### [PROMPT]
Output the complete listing. Match it exactly.

━━━ EXTRACTED ENTRIES ━━━

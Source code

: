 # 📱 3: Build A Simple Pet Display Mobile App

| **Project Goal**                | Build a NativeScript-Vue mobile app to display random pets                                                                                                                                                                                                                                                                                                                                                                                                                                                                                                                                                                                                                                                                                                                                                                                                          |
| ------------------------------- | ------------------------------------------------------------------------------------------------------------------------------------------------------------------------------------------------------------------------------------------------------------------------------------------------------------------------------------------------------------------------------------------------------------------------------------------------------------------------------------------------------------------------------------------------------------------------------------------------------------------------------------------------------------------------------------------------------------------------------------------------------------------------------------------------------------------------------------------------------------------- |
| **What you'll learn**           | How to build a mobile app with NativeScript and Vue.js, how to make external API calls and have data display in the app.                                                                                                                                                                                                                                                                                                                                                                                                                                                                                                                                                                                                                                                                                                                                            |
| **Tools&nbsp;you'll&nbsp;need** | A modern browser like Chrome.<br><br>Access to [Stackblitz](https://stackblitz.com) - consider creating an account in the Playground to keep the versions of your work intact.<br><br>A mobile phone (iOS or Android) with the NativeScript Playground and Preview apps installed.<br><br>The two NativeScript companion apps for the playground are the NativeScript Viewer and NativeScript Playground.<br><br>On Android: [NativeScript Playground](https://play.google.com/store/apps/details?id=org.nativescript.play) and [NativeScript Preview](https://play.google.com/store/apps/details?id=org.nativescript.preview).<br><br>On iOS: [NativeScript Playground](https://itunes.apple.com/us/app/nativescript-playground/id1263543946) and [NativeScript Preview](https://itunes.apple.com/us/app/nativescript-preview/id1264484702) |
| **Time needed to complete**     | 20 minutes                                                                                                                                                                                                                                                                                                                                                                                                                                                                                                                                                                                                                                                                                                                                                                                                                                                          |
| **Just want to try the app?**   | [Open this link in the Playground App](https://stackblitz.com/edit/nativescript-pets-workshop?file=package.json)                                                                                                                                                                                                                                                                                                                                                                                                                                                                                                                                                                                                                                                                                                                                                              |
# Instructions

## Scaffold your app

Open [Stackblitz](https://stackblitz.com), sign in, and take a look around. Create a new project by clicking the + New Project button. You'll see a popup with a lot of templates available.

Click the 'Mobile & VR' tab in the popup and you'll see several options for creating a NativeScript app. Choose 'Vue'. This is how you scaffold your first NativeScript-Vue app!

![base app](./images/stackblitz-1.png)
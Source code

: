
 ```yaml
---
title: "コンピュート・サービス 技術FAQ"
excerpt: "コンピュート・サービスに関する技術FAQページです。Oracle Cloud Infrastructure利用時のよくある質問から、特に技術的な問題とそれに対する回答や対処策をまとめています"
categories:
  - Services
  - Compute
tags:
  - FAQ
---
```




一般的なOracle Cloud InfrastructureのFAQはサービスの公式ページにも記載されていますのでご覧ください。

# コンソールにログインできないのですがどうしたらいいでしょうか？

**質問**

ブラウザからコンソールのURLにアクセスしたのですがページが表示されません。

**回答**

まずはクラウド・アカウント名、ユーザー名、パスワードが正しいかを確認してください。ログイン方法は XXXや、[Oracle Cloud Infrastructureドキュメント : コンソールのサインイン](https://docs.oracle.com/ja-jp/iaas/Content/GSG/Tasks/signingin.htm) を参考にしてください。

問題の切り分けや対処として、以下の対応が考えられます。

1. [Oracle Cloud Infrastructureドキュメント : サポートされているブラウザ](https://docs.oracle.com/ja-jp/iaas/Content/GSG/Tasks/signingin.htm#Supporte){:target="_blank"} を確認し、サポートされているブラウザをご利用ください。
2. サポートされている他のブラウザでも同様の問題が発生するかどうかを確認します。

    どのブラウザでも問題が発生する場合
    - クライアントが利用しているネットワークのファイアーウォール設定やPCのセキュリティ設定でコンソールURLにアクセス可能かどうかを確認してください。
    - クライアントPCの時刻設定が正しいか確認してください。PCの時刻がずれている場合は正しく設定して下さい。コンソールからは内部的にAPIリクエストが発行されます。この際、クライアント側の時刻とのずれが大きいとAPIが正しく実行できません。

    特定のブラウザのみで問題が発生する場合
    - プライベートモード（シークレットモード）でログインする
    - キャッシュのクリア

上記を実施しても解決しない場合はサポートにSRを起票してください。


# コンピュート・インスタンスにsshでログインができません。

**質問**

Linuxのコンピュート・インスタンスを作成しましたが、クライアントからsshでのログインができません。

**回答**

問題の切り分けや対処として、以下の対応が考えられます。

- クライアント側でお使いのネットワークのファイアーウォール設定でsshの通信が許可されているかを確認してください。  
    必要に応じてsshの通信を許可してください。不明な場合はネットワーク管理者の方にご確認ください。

━━━

### [ANSWER BOX]
Source code

: # 📱 3: Build A Simple Pet Display Mobile App

| **Project Goal**                | Build a NativeScript-Vue mobile app to display random pets                                                                                                                                                                                                                                                                                                                                                                                                                                                                                                                                                                                                                                                                                                                                                                                                          |
| ------------------------------- | ------------------------------------------------------------------------------------------------------------------------------------------------------------------------------------------------------------------------------------------------------------------------------------------------------------------------------------------------------------------------------------------------------------------------------------------------------------------------------------------------------------------------------------------------------------------------------------------------------------------------------------------------------------------------------------------------------------------------------------------------------------------------------------------------------------------------------------------------------------------- |
| **What you'll learn**           | How to build a mobile app with NativeScript and Vue.js, how to make external API calls and have data display in the app.                                                                                                                                                                                                                                                                                                                                                                                                                                                                                                                                                                                                                                                                                                                                            |
| **Tools&nbsp;you'll&nbsp;need** | A modern browser like Chrome.<br><br>Access to [Stackblitz](https://stackblitz.com) - consider creating an account in the Playground to keep the versions of your work intact.<br><br>A mobile phone (iOS or Android) with the NativeScript Playground and Preview apps installed.<br><br>The two NativeScript companion apps for the playground are the NativeScript Viewer and NativeScript Playground.<br><br>On Android: [NativeScript Playground](https://play.google.com/store/apps/details?id=org.nativescript.play) and [NativeScript Preview](https://play.google.com/store/apps/details?id=org.nativescript.preview).<br><br>On iOS: [NativeScript Playground](https://itunes.apple.com/us/app/nativescript-playground/id1263543946) and [NativeScript Preview](https://itunes.apple.com/us/app/nativescript-preview/id1264484702) |
| **Time needed to complete**     | 20 minutes                                                                                                                                                                                                                                                                                                                                                                                                                                                                                                                                                                                                                                                                                                                                                                                                                                                          |
| **Just want to try the app?**   | [Open this link in the Playground App](https://stackblitz.com/edit/nativescript-pets-workshop?file=package.json)                                                                                                                                                                                                                                                                                                                                                                                                                                                                                                                                                                                                                                                                                                                                                              |
# Instructions

## Scaffold your app

Open [Stackblitz](https://stackblitz.com), sign in, and take a look around. Create a new project by clicking the + New Project button. You'll see a popup with a lot of templates available.

Click the 'Mobile & VR' tab in the popup and you'll see several options for creating a NativeScript app. Choose 'Vue'. This is how you scaffold your first NativeScript-Vue app!

![base app](./images/stackblitz-1.png)
Source code

:
 ```yaml
---
title: "コンピュート・サービス 技術FAQ"
excerpt: "コンピュート・サービスに関する技術FAQページです。Oracle Cloud Infrastructure利用時のよくある質問から、特に技術的な問題とそれに対する回答や対処策をまとめています"
categories:
  - Services
  - Compute
tags:
  - FAQ
---
```




一般的なOracle Cloud InfrastructureのFAQはサービスの公式ページにも記載されていますのでご覧ください。

# コンソールにログインできないのですがどうしたらいいでしょうか？

**質問**

ブラウザからコンソールのURLにアクセスしたのですがページが表示されません。

**回答**

まずはクラウド・アカウント名、ユーザー名、パスワードが正しいかを確認してください。ログイン方法は XXXや、[Oracle Cloud Infrastructureドキュメント : コンソールのサインイン](https://docs.oracle.com/ja-jp/iaas/Content/GSG/Tasks/signingin.htm) を参考にしてください。

問題の切り分けや対処として、以下の対応が考えられます。

1. [Oracle Cloud Infrastructureドキュメント : サポートされているブラウザ](https://docs.oracle.com/ja-jp/iaas/Content/GSG/Tasks/signingin.htm#Supporte){:target="_blank"} を確認し、サポートされているブラウザをご利用ください。
2. サポートされている他のブラウザでも同様の問題が発生するかどうかを確認します。

    どのブラウザでも問題が発生する場合
    - クライアントが利用しているネットワークのファイアーウォール設定やPCのセキュリティ設定でコンソールURLにアクセス可能かどうかを確認してください。
    - クライアントPCの時刻設定が正しいか確認してください。PCの時刻がずれている場合は正しく設定して下さい。コンソールからは内部的にAPIリクエストが発行されます。この際、クライアント側の時刻とのずれが大きいとAPIが正しく実行できません。

    特定のブラウザのみで問題が発生する場合
    - プライベートモード（シークレットモード）でログインする
    - キャッシュのクリア

上記を実施しても解決しない場合はサポートにSRを起票してください。


# コンピュート・インスタンスにsshでログインができません。

**質問**

Linuxのコンピュート・インスタンスを作成しましたが、クライアントからsshでのログインができません。

**回答**

問題の切り分けや対処として、以下の対応が考えられます。

- クライアント側でお使いのネットワークのファイアーウォール設定でsshの通信が許可されているかを確認してください。  
    必要に応じてsshの通信を許可してください。不明な場合はネットワーク管理者の方にご確認ください。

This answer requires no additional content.